Source texts of formatted documents
┌────────

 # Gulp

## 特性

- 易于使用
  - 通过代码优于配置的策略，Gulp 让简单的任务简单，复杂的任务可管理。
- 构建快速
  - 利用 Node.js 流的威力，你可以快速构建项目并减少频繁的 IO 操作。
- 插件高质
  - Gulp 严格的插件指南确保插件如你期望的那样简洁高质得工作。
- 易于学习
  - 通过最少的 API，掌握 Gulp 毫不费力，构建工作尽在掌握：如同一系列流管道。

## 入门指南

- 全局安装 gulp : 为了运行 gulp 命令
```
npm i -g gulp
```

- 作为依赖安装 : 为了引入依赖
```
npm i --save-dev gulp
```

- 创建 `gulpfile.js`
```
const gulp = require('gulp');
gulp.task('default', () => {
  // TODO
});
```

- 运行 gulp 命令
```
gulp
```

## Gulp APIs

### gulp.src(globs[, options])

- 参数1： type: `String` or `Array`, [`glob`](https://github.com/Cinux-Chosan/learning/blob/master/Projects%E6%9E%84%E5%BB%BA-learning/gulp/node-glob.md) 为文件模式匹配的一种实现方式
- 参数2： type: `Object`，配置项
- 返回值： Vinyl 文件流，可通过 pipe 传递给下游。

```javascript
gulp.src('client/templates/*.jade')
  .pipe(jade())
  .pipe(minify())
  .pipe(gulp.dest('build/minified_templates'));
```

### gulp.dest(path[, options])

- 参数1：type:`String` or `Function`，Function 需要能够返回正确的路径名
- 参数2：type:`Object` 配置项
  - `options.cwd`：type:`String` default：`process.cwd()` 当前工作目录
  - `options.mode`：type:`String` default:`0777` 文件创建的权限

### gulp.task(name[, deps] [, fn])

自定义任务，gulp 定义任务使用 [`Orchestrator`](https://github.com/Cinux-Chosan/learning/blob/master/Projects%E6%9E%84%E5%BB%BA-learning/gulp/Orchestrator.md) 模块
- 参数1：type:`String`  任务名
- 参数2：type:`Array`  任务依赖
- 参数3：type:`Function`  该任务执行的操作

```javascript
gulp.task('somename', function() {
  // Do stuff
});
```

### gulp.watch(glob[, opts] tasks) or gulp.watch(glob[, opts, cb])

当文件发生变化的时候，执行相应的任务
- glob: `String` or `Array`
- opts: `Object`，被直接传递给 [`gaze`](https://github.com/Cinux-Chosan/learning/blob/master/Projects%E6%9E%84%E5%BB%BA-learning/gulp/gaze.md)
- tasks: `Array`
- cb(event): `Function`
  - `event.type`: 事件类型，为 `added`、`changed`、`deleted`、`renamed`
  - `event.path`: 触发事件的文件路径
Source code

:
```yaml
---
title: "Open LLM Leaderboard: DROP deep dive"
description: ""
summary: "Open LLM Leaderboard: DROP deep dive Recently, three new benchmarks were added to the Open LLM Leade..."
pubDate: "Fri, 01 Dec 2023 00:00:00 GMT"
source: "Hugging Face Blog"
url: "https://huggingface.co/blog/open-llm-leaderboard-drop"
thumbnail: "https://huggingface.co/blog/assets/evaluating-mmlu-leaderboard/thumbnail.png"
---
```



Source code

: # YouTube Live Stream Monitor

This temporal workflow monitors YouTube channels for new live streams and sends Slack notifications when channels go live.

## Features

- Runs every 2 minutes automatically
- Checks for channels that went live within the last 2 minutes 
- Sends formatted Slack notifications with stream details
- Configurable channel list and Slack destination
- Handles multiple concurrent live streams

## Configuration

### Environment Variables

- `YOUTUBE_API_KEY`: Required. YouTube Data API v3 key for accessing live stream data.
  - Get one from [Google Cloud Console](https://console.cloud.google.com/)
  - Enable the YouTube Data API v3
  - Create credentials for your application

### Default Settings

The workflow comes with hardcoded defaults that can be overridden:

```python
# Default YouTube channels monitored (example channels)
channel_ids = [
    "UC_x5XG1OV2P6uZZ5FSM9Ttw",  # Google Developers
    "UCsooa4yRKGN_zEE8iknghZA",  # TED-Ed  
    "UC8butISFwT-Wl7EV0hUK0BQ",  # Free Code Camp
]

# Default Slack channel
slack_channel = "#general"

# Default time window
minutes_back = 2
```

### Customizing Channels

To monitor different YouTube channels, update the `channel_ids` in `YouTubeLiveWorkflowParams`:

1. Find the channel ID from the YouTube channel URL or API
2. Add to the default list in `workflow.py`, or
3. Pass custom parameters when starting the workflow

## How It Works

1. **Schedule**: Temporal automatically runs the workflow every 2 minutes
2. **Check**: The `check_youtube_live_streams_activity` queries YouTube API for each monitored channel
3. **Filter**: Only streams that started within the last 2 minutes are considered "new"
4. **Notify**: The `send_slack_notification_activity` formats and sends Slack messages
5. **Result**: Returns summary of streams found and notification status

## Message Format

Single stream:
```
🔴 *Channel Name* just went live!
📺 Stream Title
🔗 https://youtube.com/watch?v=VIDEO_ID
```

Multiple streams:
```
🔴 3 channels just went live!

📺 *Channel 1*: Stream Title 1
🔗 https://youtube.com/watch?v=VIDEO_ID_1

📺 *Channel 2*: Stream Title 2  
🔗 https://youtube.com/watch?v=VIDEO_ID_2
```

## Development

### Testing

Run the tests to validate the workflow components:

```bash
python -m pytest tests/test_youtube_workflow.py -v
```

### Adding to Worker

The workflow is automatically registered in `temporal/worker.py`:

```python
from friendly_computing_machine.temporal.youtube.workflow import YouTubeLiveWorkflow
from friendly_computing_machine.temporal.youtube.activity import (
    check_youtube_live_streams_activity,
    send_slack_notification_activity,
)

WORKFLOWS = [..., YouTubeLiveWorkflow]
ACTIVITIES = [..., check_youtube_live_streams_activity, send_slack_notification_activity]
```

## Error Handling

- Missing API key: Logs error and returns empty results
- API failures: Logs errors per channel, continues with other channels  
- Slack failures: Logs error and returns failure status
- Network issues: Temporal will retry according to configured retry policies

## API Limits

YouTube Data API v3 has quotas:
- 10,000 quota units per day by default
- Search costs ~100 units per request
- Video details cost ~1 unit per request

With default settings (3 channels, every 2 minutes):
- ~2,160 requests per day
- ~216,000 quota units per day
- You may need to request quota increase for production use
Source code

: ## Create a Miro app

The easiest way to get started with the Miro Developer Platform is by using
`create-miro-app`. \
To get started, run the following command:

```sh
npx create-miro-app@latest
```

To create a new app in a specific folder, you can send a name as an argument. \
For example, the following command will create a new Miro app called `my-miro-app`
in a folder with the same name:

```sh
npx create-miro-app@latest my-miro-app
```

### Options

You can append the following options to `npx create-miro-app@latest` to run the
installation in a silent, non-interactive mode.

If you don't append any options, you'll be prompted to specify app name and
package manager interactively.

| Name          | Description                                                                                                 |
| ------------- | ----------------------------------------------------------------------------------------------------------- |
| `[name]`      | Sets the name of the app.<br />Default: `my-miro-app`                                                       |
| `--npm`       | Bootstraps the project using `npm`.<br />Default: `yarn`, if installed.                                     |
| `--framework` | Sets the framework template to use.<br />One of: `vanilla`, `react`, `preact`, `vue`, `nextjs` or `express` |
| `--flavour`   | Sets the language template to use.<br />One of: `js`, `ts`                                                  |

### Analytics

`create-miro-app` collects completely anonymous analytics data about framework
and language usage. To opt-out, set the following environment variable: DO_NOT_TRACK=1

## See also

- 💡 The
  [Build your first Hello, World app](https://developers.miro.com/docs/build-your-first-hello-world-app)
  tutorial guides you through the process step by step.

└────────

TASK DIRECTIONS »
Return the data in full, with each line kept exactly as it is.

TASK ANSWER »
 # Gulp

## 特性

- 易于使用
  - 通过代码优于配置的策略，Gulp 让简单的任务简单，复杂的任务可管理。
- 构建快速
  - 利用 Node.js 流的威力，你可以快速构建项目并减少频繁的 IO 操作。
- 插件高质
  - Gulp 严格的插件指南确保插件如你期望的那样简洁高质得工作。
- 易于学习
  - 通过最少的 API，掌握 Gulp 毫不费力，构建工作尽在掌握：如同一系列流管道。

## 入门指南

- 全局安装 gulp : 为了运行 gulp 命令
```
npm i -g gulp
```

- 作为依赖安装 : 为了引入依赖
```
npm i --save-dev gulp
```

- 创建 `gulpfile.js`
```
const gulp = require('gulp');
gulp.task('default', () => {
  // TODO
});
```

- 运行 gulp 命令
```
gulp
```

## Gulp APIs

### gulp.src(globs[, options])

- 参数1： type: `String` or `Array`, [`glob`](https://github.com/Cinux-Chosan/learning/blob/master/Projects%E6%9E%84%E5%BB%BA-learning/gulp/node-glob.md) 为文件模式匹配的一种实现方式
- 参数2： type: `Object`，配置项
- 返回值： Vinyl 文件流，可通过 pipe 传递给下游。

```javascript
gulp.src('client/templates/*.jade')
  .pipe(jade())
  .pipe(minify())
  .pipe(gulp.dest('build/minified_templates'));
```

### gulp.dest(path[, options])

- 参数1：type:`String` or `Function`，Function 需要能够返回正确的路径名
- 参数2：type:`Object` 配置项
  - `options.cwd`：type:`String` default：`process.cwd()` 当前工作目录
  - `options.mode`：type:`String` default:`0777` 文件创建的权限

### gulp.task(name[, deps] [, fn])

自定义任务，gulp 定义任务使用 [`Orchestrator`](https://github.com/Cinux-Chosan/learning/blob/master/Projects%E6%9E%84%E5%BB%BA-learning/gulp/Orchestrator.md) 模块
- 参数1：type:`String`  任务名
- 参数2：type:`Array`  任务依赖
- 参数3：type:`Function`  该任务执行的操作

```javascript
gulp.task('somename', function() {
  // Do stuff
});
```

### gulp.watch(glob[, opts] tasks) or gulp.watch(glob[, opts, cb])

当文件发生变化的时候，执行相应的任务
- glob: `String` or `Array`
- opts: `Object`，被直接传递给 [`gaze`](https://github.com/Cinux-Chosan/learning/blob/master/Projects%E6%9E%84%E5%BB%BA-learning/gulp/gaze.md)
- tasks: `Array`
- cb(event): `Function`
  - `event.type`: 事件类型，为 `added`、`changed`、`deleted`、`renamed`
  - `event.path`: 触发事件的文件路径
Source code

:
```yaml
---
title: "Open LLM Leaderboard: DROP deep dive"
description: ""
summary: "Open LLM Leaderboard: DROP deep dive Recently, three new benchmarks were added to the Open LLM Leade..."
pubDate: "Fri, 01 Dec 2023 00:00:00 GMT"
source: "Hugging Face Blog"
url: "https://huggingface.co/blog/open-llm-leaderboard-drop"
thumbnail: "https://huggingface.co/blog/assets/evaluating-mmlu-leaderboard/thumbnail.png"
---
```



Source code

: # YouTube Live Stream Monitor

This temporal workflow monitors YouTube channels for new live streams and sends Slack notifications when channels go live.

## Features

- Runs every 2 minutes automatically
- Checks for channels that went live within the last 2 minutes 
- Sends formatted Slack notifications with stream details
- Configurable channel list and Slack destination
- Handles multiple concurrent live streams

## Configuration

### Environment Variables

- `YOUTUBE_API_KEY`: Required. YouTube Data API v3 key for accessing live stream data.
  - Get one from [Google Cloud Console](https://console.cloud.google.com/)
  - Enable the YouTube Data API v3
  - Create credentials for your application

### Default Settings

The workflow comes with hardcoded defaults that can be overridden:

```python
# Default YouTube channels monitored (example channels)
channel_ids = [
    "UC_x5XG1OV2P6uZZ5FSM9Ttw",  # Google Developers
    "UCsooa4yRKGN_zEE8iknghZA",  # TED-Ed  
    "UC8butISFwT-Wl7EV0hUK0BQ",  # Free Code Camp
]

# Default Slack channel
slack_channel = "#general"

# Default time window
minutes_back = 2
```

### Customizing Channels

To monitor different YouTube channels, update the `channel_ids` in `YouTubeLiveWorkflowParams`:

1. Find the channel ID from the YouTube channel URL or API
2. Add to the default list in `workflow.py`, or
3. Pass custom parameters when starting the workflow

## How It Works

1. **Schedule**: Temporal automatically runs the workflow every 2 minutes
2. **Check**: The `check_youtube_live_streams_activity` queries YouTube API for each monitored channel
3. **Filter**: Only streams that started within the last 2 minutes are considered "new"
4. **Notify**: The `send_slack_notification_activity` formats and sends Slack messages
5. **Result**: Returns summary of streams found and notification status

## Message Format

Single stream:
```
🔴 *Channel Name* just went live!
📺 Stream Title
🔗 https://youtube.com/watch?v=VIDEO_ID
```

Multiple streams:
```
🔴 3 channels just went live!

📺 *Channel 1*: Stream Title 1
🔗 https://youtube.com/watch?v=VIDEO_ID_1

📺 *Channel 2*: Stream Title 2  
🔗 https://youtube.com/watch?v=VIDEO_ID_2
```

## Development

### Testing

Run the tests to validate the workflow components:

```bash
python -m pytest tests/test_youtube_workflow.py -v
```

### Adding to Worker

The workflow is automatically registered in `temporal/worker.py`:

```python
from friendly_computing_machine.temporal.youtube.workflow import YouTubeLiveWorkflow
from friendly_computing_machine.temporal.youtube.activity import (
    check_youtube_live_streams_activity,
    send_slack_notification_activity,
)

WORKFLOWS = [..., YouTubeLiveWorkflow]
ACTIVITIES = [..., check_youtube_live_streams_activity, send_slack_notification_activity]
```

## Error Handling

- Missing API key: Logs error and returns empty results
- API failures: Logs errors per channel, continues with other channels  
- Slack failures: Logs error and returns failure status
- Network issues: Temporal will retry according to configured retry policies

## API Limits

YouTube Data API v3 has quotas:
- 10,000 quota units per day by default
- Search costs ~100 units per request
- Video details cost ~1 unit per request

With default settings (3 channels, every 2 minutes):
- ~2,160 requests per day
- ~216,000 quota units per day
- You may need to request quota increase for production use
Source code

: ## Create a Miro app

The easiest way to get started with the Miro Developer Platform is by using
`create-miro-app`. \
To get started, run the following command:

```sh
npx create-miro-app@latest
```

To create a new app in a specific folder, you can send a name as an argument. \
For example, the following command will create a new Miro app called `my-miro-app`
in a folder with the same name:

```sh
npx create-miro-app@latest my-miro-app
```

### Options

You can append the following options to `npx create-miro-app@latest` to run the
installation in a silent, non-interactive mode.

If you don't append any options, you'll be prompted to specify app name and
package manager interactively.

| Name          | Description                                                                                                 |
| ------------- | ----------------------------------------------------------------------------------------------------------- |
| `[name]`      | Sets the name of the app.<br />Default: `my-miro-app`                                                       |
| `--npm`       | Bootstraps the project using `npm`.<br />Default: `yarn`, if installed.                                     |
| `--framework` | Sets the framework template to use.<br />One of: `vanilla`, `react`, `preact`, `vue`, `nextjs` or `express` |
| `--flavour`   | Sets the language template to use.<br />One of: `js`, `ts`                                                  |

### Analytics

`create-miro-app` collects completely anonymous analytics data about framework
and language usage. To opt-out, set the following environment variable: DO_NOT_TRACK=1

## See also

- 💡 The
  [Build your first Hello, World app](https://developers.miro.com/docs/build-your-first-hello-world-app)
  tutorial guides you through the process step by step.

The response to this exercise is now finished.